She’d woken up a half hour before, lying still in fear after whipping her head up and finding herself in a room with no door. She touched the invisible spot on her neck where she’d felt a sting after leaving tinsley and walking half the block toward the convenience store on the corner.
The Ragman watched Kylie through one of the four tiny, invisible cameras in the room, checking to make sure she woke up within the window of time the dose he’d shot into her outside of her mother’s shiny new store allowed. He had a needle full of adrenaline loaded and ready to go if she was slow to wake. He wanted her alive for printed stills to be sent to Martin. She wasn’t ready for the freezer yet.
Inside the room, the muscles in Kylie’s thighs and shoulders unkinked as she rotated and stretched next to the freezer, as best she could in her green and black dress.
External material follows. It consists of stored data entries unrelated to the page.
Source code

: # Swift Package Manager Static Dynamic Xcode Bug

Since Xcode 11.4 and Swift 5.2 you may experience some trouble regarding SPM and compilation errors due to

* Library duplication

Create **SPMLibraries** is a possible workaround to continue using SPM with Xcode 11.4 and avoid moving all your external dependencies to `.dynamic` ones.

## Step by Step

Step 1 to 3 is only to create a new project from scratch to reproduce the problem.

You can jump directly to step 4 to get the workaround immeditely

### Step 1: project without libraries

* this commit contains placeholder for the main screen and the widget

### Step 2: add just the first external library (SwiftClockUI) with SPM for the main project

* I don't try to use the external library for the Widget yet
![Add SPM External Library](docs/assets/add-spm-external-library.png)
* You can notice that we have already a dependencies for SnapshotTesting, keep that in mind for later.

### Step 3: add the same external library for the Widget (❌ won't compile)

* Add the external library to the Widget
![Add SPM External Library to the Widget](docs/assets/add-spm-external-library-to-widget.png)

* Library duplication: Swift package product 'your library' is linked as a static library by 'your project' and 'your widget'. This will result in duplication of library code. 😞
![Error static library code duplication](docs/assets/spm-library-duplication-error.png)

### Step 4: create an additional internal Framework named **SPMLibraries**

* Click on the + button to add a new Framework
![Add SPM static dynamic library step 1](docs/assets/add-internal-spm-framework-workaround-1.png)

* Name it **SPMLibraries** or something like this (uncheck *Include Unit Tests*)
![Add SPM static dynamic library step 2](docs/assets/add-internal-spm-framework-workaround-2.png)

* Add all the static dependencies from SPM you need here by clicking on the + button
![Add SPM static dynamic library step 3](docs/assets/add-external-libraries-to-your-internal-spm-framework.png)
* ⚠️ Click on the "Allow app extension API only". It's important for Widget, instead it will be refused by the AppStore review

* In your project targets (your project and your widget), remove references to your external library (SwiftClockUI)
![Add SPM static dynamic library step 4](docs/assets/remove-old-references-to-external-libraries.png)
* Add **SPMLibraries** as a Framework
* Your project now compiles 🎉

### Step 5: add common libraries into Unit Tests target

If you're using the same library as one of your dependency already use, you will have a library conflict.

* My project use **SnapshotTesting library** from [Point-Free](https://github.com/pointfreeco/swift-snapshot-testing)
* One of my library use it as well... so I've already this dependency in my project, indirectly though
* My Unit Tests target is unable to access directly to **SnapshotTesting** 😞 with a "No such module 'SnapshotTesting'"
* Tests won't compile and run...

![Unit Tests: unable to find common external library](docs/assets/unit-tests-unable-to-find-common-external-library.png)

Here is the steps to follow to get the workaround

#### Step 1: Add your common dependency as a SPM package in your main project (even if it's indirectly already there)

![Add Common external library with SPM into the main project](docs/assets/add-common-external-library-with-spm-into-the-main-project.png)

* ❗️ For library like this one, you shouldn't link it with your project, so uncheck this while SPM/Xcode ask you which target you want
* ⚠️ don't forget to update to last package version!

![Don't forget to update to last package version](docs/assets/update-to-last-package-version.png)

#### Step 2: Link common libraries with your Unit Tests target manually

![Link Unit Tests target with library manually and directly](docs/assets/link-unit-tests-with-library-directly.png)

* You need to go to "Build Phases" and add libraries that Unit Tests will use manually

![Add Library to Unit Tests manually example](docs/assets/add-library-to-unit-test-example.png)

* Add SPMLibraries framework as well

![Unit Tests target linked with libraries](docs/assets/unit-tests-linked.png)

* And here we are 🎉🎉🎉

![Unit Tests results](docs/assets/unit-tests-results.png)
She wouldn’t be taking her clothes off in this place, not with the lights on, not with that slot across from her ready to admit any gaze.
“Are you going to answer if I say anything?” she called, her voice cracking from a dry throat and the fear she was trying to keep down. A second later the mail slot admitted a small, lunchbox-sized box of apple juice, the kind with a straw strapped across like a little bandolier. Kylie walked over and checked the seal, then thought that would be a pretty dumb way to kill her. Her hand shook trying to get the straw out of its wrapping, and she kept trying, pretending to be calm, until its point pierced the plastic.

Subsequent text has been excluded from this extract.